In some countries, like Germany, landscape architecture competitions for public projects of a certain size are subject to fixed regulations concerning the scope and details of the competition and the overreaching procedure of tendering public contracts within a competition process. On the World Landscape Architect website they showcase in detail some of the large projects that have been successfully designed through design competitions. IFLA helps organize and execute design competitions for students.

==Competition types==
Parallel to architectural design competitions, there are a number of different types of landscape architecture competitions:
- Open competitions
- Ideas competitions
- Single-stage or two-stage competitions
- Anonymous or cooperative competitions
- Student competitions

==Major historical landscape design competitions==

| Competition Name | Location | Year | Size | Winner(s) |
|---|---|---|---|---|
| Central Park | USA New York | 1858 | -- | Frederick Law Olmsted and Calvert Vaux |

==Noteworthy contemporary landscape architecture design competitions==

| Competition Name | Location | Year | Size | Winner(s) |
|---|---|---|---|---|
| National Mall | USA Washington D.C. | 2012 | -- | Constitution Gardens: Roger Marvel Architects and Peter Walker and Partners; Washington Monument: OLIN and Weiss/Manfredi; Union Square: Gustafson Guthrie Nichol and Davis Brody Bond |
| Park am Gleisdreieck | DEU Berlin | 2006 | ca. 32 ha | Atelier Loidl |
| Markeroog | NLD Markermeer | 2006 | -- | West 8 |
| High Line | USA New York | 2004 | ca. 1 mile long | James Corner Field Operations, Diller Scofidio + Renfro, Piet Oudolf |

==Landscape architecture and urban planning competitions==
With larger landscape planning projects within urban or semi-urban contexts, part of the competition brief will often address concepts of urban planning and/or development of a master plan. Contemporary approaches to public space advocate mixed-use allocation of resources. That can mean that outdoor space must also serve other needs like recreational, athletic and cultural facilities, commercial facilities (like small shops and restaurants) among others, besides the conventional aspects expected of a planted and green environment.
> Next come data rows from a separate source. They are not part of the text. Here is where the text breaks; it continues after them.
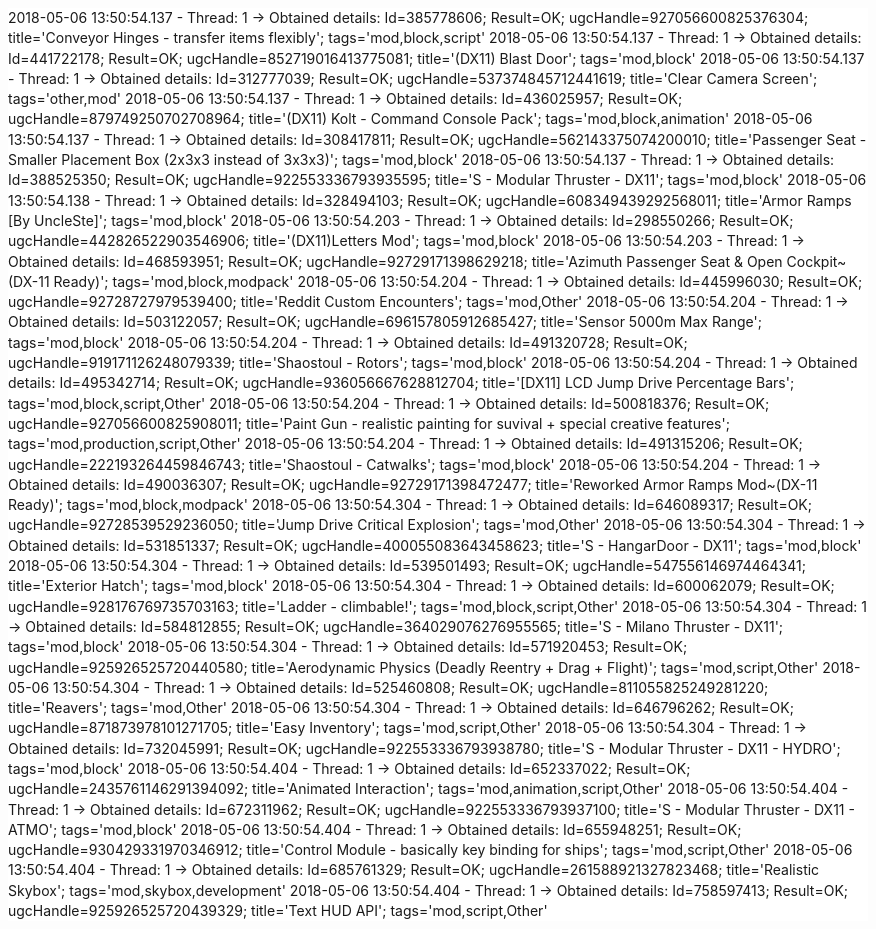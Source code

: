 2018-05-06 13:50:54.137 - Thread:   1 ->  Obtained details: Id=385778606; Result=OK; ugcHandle=927056600825376304; title='Conveyor Hinges - transfer items flexibly'; tags='mod,block,script'
2018-05-06 13:50:54.137 - Thread:   1 ->  Obtained details: Id=441722178; Result=OK; ugcHandle=852719016413775081; title='(DX11) Blast Door'; tags='mod,block'
2018-05-06 13:50:54.137 - Thread:   1 ->  Obtained details: Id=312777039; Result=OK; ugcHandle=537374845712441619; title='Clear Camera Screen'; tags='other,mod'
2018-05-06 13:50:54.137 - Thread:   1 ->  Obtained details: Id=436025957; Result=OK; ugcHandle=879749250702708964; title='(DX11) Kolt - Command Console Pack'; tags='mod,block,animation'
2018-05-06 13:50:54.137 - Thread:   1 ->  Obtained details: Id=308417811; Result=OK; ugcHandle=562143375074200010; title='Passenger Seat - Smaller Placement Box (2x3x3 instead of 3x3x3)'; tags='mod,block'
2018-05-06 13:50:54.137 - Thread:   1 ->  Obtained details: Id=388525350; Result=OK; ugcHandle=922553336793935595; title='S - Modular Thruster - DX11'; tags='mod,block'
2018-05-06 13:50:54.138 - Thread:   1 ->  Obtained details: Id=328494103; Result=OK; ugcHandle=608349439292568011; title='Armor Ramps [By UncleSte]'; tags='mod,block'
2018-05-06 13:50:54.203 - Thread:   1 ->  Obtained details: Id=298550266; Result=OK; ugcHandle=442826522903546906; title='(DX11)Letters Mod'; tags='mod,block'
2018-05-06 13:50:54.203 - Thread:   1 ->  Obtained details: Id=468593951; Result=OK; ugcHandle=92729171398629218; title='Azimuth Passenger Seat & Open Cockpit~(DX-11 Ready)'; tags='mod,block,modpack'
2018-05-06 13:50:54.204 - Thread:   1 ->  Obtained details: Id=445996030; Result=OK; ugcHandle=92728727979539400; title='Reddit Custom Encounters'; tags='mod,Other'
2018-05-06 13:50:54.204 - Thread:   1 ->  Obtained details: Id=503122057; Result=OK; ugcHandle=696157805912685427; title='Sensor 5000m  Max Range'; tags='mod,block'
2018-05-06 13:50:54.204 - Thread:   1 ->  Obtained details: Id=491320728; Result=OK; ugcHandle=919171126248079339; title='Shaostoul - Rotors'; tags='mod,block'
2018-05-06 13:50:54.204 - Thread:   1 ->  Obtained details: Id=495342714; Result=OK; ugcHandle=936056667628812704; title='[DX11] LCD Jump Drive Percentage Bars'; tags='mod,block,script,Other'
2018-05-06 13:50:54.204 - Thread:   1 ->  Obtained details: Id=500818376; Result=OK; ugcHandle=927056600825908011; title='Paint Gun - realistic painting for suvival + special creative features'; tags='mod,production,script,Other'
2018-05-06 13:50:54.204 - Thread:   1 ->  Obtained details: Id=491315206; Result=OK; ugcHandle=222193264459846743; title='Shaostoul - Catwalks'; tags='mod,block'
2018-05-06 13:50:54.204 - Thread:   1 ->  Obtained details: Id=490036307; Result=OK; ugcHandle=92729171398472477; title='Reworked Armor Ramps Mod~(DX-11 Ready)'; tags='mod,block,modpack'
2018-05-06 13:50:54.304 - Thread:   1 ->  Obtained details: Id=646089317; Result=OK; ugcHandle=92728539529236050; title='Jump Drive Critical Explosion'; tags='mod,Other'
2018-05-06 13:50:54.304 - Thread:   1 ->  Obtained details: Id=531851337; Result=OK; ugcHandle=400055083643458623; title='S - HangarDoor - DX11'; tags='mod,block'
2018-05-06 13:50:54.304 - Thread:   1 ->  Obtained details: Id=539501493; Result=OK; ugcHandle=547556146974464341; title='Exterior Hatch'; tags='mod,block'
2018-05-06 13:50:54.304 - Thread:   1 ->  Obtained details: Id=600062079; Result=OK; ugcHandle=928176769735703163; title='Ladder - climbable!'; tags='mod,block,script,Other'
2018-05-06 13:50:54.304 - Thread:   1 ->  Obtained details: Id=584812855; Result=OK; ugcHandle=364029076276955565; title='S - Milano Thruster - DX11'; tags='mod,block'
2018-05-06 13:50:54.304 - Thread:   1 ->  Obtained details: Id=571920453; Result=OK; ugcHandle=925926525720440580; title='Aerodynamic Physics (Deadly Reentry + Drag + Flight)'; tags='mod,script,Other'
2018-05-06 13:50:54.304 - Thread:   1 ->  Obtained details: Id=525460808; Result=OK; ugcHandle=811055825249281220; title='Reavers'; tags='mod,Other'
2018-05-06 13:50:54.304 - Thread:   1 ->  Obtained details: Id=646796262; Result=OK; ugcHandle=871873978101271705; title='Easy Inventory'; tags='mod,script,Other'
2018-05-06 13:50:54.304 - Thread:   1 ->  Obtained details: Id=732045991; Result=OK; ugcHandle=922553336793938780; title='S - Modular Thruster - DX11 - HYDRO'; tags='mod,block'
2018-05-06 13:50:54.404 - Thread:   1 ->  Obtained details: Id=652337022; Result=OK; ugcHandle=2435761146291394092; title='Animated Interaction'; tags='mod,animation,script,Other'
2018-05-06 13:50:54.404 - Thread:   1 ->  Obtained details: Id=672311962; Result=OK; ugcHandle=922553336793937100; title='S - Modular Thruster - DX11 - ATMO'; tags='mod,block'
2018-05-06 13:50:54.404 - Thread:   1 ->  Obtained details: Id=655948251; Result=OK; ugcHandle=930429331970346912; title='Control Module - basically key binding for ships'; tags='mod,script,Other'
2018-05-06 13:50:54.404 - Thread:   1 ->  Obtained details: Id=685761329; Result=OK; ugcHandle=261588921327823468; title='Realistic Skybox'; tags='mod,skybox,development'
2018-05-06 13:50:54.404 - Thread:   1 ->  Obtained details: Id=758597413; Result=OK; ugcHandle=925926525720439329; title='Text HUD API'; tags='mod,script,Other'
Landscape architecture competitions often address the introduction of new or refurbishment of existing green space or the transformation and reuse of existing infrastructure (e.g., defunct industrial sites). When projects are inserted in urban areas, planners inevitably must integrate in their proposals aspects of urban planning like traffic planning, public utilities, and sociological factors like demographics and cultural context.